** SOURCE MATERIAL follows **
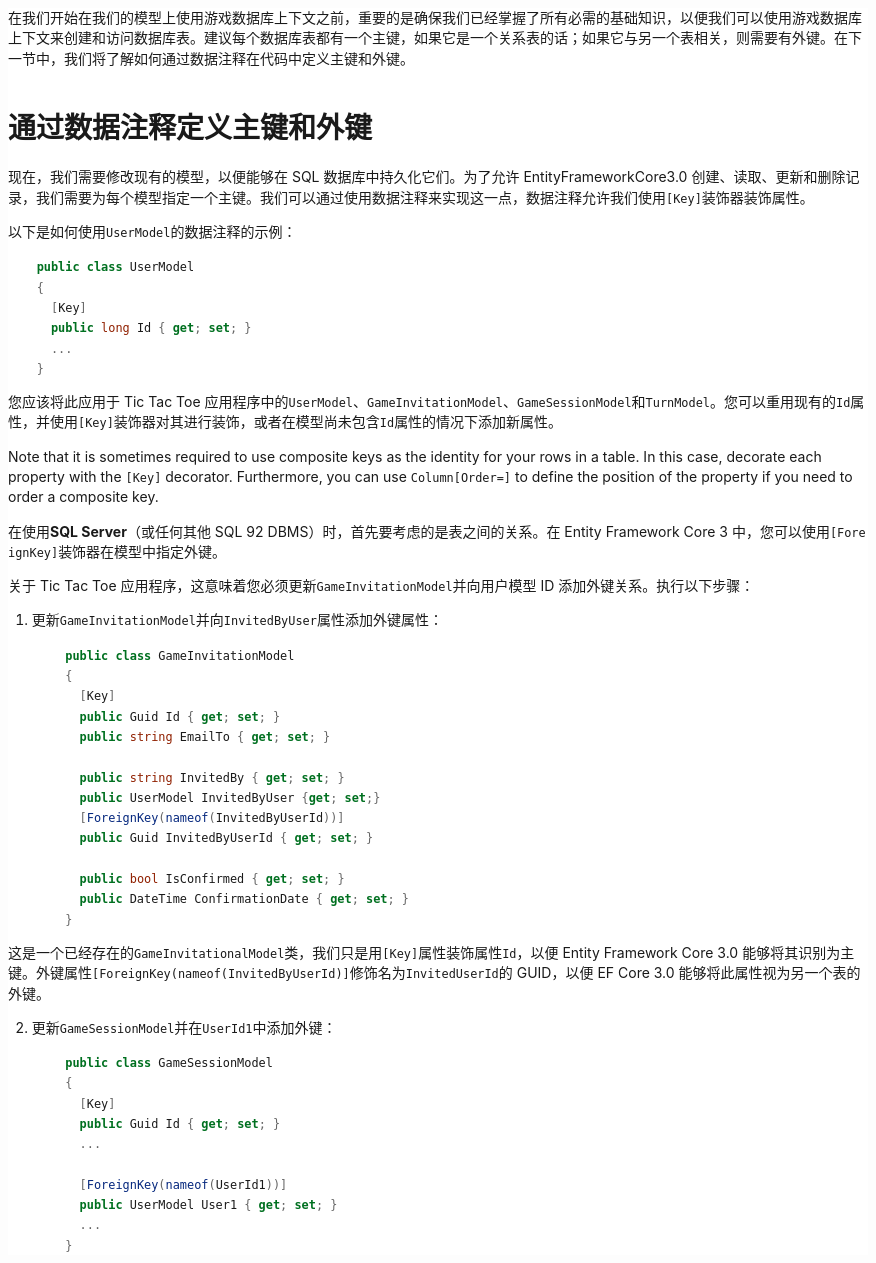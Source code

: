 在我们开始在我们的模型上使用游戏数据库上下文之前，重要的是确保我们已经掌握了所有必需的基础知识，以便我们可以使用游戏数据库上下文来创建和访问数据库表。建议每个数据库表都有一个主键，如果它是一个关系表的话；如果它与另一个表相关，则需要有外键。在下一节中，我们将了解如何通过数据注释在代码中定义主键和外键。

# 通过数据注释定义主键和外键

现在，我们需要修改现有的模型，以便能够在 SQL 数据库中持久化它们。为了允许 EntityFrameworkCore3.0 创建、读取、更新和删除记录，我们需要为每个模型指定一个主键。我们可以通过使用数据注释来实现这一点，数据注释允许我们使用`[Key]`装饰器装饰属性。

以下是如何使用`UserModel`的数据注释的示例：

```cs
    public class UserModel 
    { 
      [Key] 
      public long Id { get; set; } 
      ... 
    }
```

您应该将此应用于 Tic Tac Toe 应用程序中的`UserModel`、`GameInvitationModel`、`GameSessionModel`和`TurnModel`。您可以重用现有的`Id`属性，并使用`[Key]`装饰器对其进行装饰，或者在模型尚未包含`Id`属性的情况下添加新属性。

Note that it is sometimes required to use composite keys as the identity for your rows in a table. In this case, decorate each property with the `[Key]` decorator. Furthermore, you can use `Column[Order=]` to define the position of the property if you need to order a composite key.

在使用**SQL Server**（或任何其他 SQL 92 DBMS）时，首先要考虑的是表之间的关系。在 Entity Framework Core 3 中，您可以使用`[ForeignKey]`装饰器在模型中指定外键。

关于 Tic Tac Toe 应用程序，这意味着您必须更新`GameInvitationModel`并向用户模型 ID 添加外键关系。执行以下步骤：

1.  更新`GameInvitationModel`并向`InvitedByUser`属性添加外键属性：

```cs
        public class GameInvitationModel 
        { 
          [Key] 
          public Guid Id { get; set; } 
          public string EmailTo { get; set; } 

          public string InvitedBy { get; set; } 
          public UserModel InvitedByUser {get; set;}
          [ForeignKey(nameof(InvitedByUserId))]           
          public Guid InvitedByUserId { get; set; } 

          public bool IsConfirmed { get; set; } 
          public DateTime ConfirmationDate { get; set; } 
        } 
```

这是一个已经存在的`GameInvitationalModel`类，我们只是用`[Key]`属性装饰属性`Id`，以便 Entity Framework Core 3.0 能够将其识别为主键。外键属性`[ForeignKey(nameof(InvitedByUserId)]`修饰名为`InvitedUserId`的 GUID，以便 EF Core 3.0 能够将此属性视为另一个表的外键。

2.  更新`GameSessionModel`并在`UserId1`中添加外键：

```cs
        public class GameSessionModel
        {
          [Key]
          public Guid Id { get; set; }
          ...

          [ForeignKey(nameof(UserId1))]
          public UserModel User1 { get; set; }
          ...
        }  
```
** End of SOURCE MATERIAL **
- _AIM OF THE TASK_
A single number, please: how many lines in the data above contain the string "GameSessionModel"?

- _EXERCISE ANSWER_
3